Она была очень бледной в своем плиссированном апостольнике, губы ее дрожали, она была в крайнем волнении.

Матильда шагнула ей навстречу.

— Что случилось? — спросила она, целуя гостью.

Сестра Этьена, обычно такая уравновешенная, так владевшая своими нервами, исторгла из своей груди нечто вроде свистящего стопа:

— Увы! Произошло нечто невероятное, — выдохнула Шарлотта.

Она обвела взглядом семью брата, собралась с силами.

— Вернулся Жирар, — объявила она, словно выстрелила. — Да, вернулся из Испании, после двадцатилетнего отсутствия!

— Так, значит, ваш муж жив?!

— Худ, как скелет, но жив как нельзя живее, уж поверьте мне на слово!

— И давно он уже здесь?

— Свалился с неба как снег на голову, только что, перед обедом.

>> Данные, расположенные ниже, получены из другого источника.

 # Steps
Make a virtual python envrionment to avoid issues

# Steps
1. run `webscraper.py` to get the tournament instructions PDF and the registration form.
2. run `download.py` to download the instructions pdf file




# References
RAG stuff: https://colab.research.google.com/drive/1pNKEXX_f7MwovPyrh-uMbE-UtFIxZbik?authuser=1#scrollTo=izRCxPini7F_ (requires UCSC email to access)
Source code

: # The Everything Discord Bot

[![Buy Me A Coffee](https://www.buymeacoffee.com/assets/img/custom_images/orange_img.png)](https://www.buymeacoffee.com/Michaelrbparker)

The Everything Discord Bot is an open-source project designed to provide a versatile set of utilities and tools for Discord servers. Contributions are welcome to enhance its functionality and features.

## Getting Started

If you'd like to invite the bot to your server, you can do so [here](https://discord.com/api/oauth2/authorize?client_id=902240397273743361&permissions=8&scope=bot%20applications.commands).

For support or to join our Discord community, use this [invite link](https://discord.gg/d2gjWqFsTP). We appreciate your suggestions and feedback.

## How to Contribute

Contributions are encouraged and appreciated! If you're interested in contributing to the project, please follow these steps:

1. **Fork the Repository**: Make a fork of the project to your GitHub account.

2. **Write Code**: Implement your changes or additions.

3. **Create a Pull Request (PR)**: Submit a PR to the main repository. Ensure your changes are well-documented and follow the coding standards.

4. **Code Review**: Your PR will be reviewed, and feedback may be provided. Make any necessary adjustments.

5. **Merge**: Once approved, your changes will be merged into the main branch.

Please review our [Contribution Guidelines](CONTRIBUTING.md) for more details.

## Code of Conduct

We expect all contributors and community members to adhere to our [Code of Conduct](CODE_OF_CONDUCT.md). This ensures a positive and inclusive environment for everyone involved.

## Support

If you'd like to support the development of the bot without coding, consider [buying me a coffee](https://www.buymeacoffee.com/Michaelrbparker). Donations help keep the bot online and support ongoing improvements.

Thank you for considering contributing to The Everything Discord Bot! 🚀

— Что означает это возвращение через столько лет?

— Как случилось, что он исчез?

— Почему держал вас в полном неведении о своей судьбе столько лет?

— Что он теперь намерен делать?

— А вы, дорогая Шарлотта, что теперь будет с вами?

Золовка Матильды расстегнула серебряную цепочку на воротнике своего плаща и сбросила его.

— Дайте же мне стакан вина, которое вы готовы отведать, — проговорила она. — Поверьте, мне это необходимо, чтобы прийти в себя! Только потом я буду в состоянии ответить на все ваши вопросы.

V

Уже три дня стоял мороз. Этот первый декабрьский день был холодным, сухим, пронизанным ледяным северным ветром, румянившим щеки, коловшим глаза и раздражавшим нос. Изо рта вырывались клубы пара.

Выйдя из часовни Сент Элуа, где только что была отслужена обедня по поводу ежегодного праздника братства ювелиров, Матильда, несмотря на пальто из толстого драпа на выдровом меху, почувствовала, что дрожит от холода.

— Погода слишком плохая, чтобы вам участвовать в процессии вместе со мною, — сказала она обеим младшим дочерям. — Отправляйтесь домой с Тиберж и Перриной. Отцу я скажу, что, опасаясь за ваше здоровье, запретила вам идти с нами.

— Очень жаль, — сказала Жанна. — Во время службы я узнала среди всех этих людей нескольких моих подружек из монастыря.

— Вы еще успеете с ними встретиться после банкета, на балу, куда вы, разумеется, придете, дорогая дочка. Да в этой толкотне вы и не смогли бы побеседовать как следует, не говоря уже о том, что, дрожа от холода, как сейчас, вместо того чтобы разговаривать, вы просто стучали бы зубами вместе с ними!

Улочка Сент-Элуа была забита народом. Толпа волнами катилась в направлении улиц Барийери и Фэв.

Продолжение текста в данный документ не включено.